• _Data to examine_
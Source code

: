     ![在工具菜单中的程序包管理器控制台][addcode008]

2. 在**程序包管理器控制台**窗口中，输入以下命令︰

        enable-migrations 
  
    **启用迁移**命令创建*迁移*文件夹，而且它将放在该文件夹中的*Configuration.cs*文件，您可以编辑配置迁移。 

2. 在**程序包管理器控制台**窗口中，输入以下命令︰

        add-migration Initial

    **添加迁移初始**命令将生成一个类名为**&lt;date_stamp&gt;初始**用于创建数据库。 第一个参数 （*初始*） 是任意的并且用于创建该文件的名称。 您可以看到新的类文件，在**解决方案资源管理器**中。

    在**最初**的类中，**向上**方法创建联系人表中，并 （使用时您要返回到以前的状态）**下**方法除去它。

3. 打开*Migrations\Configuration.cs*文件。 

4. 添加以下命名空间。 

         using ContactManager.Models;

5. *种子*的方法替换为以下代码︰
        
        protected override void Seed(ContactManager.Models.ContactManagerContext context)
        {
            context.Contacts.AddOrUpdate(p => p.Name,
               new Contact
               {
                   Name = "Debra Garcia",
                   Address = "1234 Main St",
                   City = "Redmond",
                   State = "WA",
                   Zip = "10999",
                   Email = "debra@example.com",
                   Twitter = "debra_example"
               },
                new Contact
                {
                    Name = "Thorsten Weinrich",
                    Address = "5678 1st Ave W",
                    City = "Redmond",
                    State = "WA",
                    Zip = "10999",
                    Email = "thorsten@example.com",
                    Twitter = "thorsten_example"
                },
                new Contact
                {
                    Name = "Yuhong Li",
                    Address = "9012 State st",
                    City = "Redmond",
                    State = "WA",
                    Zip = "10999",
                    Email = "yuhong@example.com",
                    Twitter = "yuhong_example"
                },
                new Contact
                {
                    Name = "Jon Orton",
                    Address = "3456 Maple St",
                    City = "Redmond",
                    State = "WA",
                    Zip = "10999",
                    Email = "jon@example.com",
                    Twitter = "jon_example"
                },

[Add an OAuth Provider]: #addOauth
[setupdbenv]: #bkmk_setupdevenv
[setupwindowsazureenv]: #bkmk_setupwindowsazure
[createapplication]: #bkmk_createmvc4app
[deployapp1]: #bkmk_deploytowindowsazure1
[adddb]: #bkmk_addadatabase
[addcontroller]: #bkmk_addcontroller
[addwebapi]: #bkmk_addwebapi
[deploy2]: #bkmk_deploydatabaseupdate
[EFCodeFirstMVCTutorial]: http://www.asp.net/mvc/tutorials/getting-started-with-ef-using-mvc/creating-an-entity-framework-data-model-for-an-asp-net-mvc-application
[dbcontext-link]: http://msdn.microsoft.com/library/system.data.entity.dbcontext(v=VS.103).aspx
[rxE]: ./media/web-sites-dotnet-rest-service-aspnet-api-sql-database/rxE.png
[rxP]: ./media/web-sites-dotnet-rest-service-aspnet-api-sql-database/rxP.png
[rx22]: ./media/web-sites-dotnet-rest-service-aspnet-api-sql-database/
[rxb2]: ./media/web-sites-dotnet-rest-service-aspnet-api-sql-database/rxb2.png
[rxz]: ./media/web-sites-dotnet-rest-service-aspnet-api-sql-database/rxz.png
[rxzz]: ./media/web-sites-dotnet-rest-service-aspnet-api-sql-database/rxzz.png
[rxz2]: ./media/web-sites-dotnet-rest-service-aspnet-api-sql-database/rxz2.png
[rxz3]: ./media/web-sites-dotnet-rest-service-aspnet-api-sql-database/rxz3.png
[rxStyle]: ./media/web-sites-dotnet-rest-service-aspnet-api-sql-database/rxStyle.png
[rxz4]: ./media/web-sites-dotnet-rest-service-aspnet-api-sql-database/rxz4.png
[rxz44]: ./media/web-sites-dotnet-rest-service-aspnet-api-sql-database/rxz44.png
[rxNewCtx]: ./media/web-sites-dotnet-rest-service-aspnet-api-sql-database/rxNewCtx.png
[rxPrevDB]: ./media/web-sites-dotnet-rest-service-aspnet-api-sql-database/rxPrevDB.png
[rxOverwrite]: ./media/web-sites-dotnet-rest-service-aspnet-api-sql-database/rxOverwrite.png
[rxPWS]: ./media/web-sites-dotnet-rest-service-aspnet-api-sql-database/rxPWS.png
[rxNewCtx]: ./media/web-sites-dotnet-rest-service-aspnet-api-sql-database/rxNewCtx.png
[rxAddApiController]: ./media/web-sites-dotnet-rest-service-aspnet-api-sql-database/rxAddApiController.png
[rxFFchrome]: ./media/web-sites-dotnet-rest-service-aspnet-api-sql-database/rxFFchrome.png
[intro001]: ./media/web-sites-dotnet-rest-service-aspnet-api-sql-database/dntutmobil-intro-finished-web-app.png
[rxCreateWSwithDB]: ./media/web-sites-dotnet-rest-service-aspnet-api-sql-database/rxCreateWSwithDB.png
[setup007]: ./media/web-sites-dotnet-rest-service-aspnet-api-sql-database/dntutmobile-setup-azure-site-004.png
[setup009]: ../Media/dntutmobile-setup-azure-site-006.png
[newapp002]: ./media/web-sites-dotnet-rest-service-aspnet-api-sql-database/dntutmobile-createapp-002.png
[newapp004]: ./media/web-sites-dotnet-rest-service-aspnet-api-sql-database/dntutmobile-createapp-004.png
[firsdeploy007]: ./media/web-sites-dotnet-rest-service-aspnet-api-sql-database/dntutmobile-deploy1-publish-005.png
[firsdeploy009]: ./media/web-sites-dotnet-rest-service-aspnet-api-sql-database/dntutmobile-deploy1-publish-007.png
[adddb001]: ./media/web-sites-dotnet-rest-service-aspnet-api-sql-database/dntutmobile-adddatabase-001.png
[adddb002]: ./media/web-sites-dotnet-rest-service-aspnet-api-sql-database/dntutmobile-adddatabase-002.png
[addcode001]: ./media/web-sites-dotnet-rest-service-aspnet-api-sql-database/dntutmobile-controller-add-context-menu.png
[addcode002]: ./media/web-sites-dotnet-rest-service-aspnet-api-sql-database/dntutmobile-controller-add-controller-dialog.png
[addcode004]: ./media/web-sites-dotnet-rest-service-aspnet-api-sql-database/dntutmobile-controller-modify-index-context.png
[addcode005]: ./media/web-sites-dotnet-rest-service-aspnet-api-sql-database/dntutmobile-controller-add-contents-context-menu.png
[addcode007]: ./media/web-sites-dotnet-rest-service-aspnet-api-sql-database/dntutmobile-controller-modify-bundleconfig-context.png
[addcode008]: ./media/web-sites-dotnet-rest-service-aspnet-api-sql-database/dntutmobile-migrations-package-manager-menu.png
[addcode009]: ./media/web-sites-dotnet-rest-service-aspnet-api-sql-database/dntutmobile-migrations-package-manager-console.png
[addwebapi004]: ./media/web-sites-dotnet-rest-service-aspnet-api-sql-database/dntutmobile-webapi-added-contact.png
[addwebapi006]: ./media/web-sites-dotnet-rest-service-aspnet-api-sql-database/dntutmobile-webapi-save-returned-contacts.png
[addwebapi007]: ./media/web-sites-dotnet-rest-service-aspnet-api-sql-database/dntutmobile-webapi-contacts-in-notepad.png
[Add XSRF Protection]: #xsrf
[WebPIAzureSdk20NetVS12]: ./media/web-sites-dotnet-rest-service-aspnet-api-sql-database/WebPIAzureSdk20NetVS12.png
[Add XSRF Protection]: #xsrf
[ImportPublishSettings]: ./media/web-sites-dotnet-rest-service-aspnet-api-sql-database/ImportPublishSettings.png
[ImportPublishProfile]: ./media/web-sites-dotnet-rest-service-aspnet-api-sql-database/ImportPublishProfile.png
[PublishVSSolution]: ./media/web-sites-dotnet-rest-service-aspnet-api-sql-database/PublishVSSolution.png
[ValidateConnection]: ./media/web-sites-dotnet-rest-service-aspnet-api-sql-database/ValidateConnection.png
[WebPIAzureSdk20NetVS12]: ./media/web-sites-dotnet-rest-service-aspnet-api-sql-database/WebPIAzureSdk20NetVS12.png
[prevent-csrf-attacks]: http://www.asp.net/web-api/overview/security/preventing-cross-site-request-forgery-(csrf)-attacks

• _What you are asked to do_
Write down every line of the data above that includes the string "Twitter".

• _Written response_
                   Twitter = "debra_example"
                    Twitter = "thorsten_example"
                    Twitter = "yuhong_example"
                    Twitter = "jon_example"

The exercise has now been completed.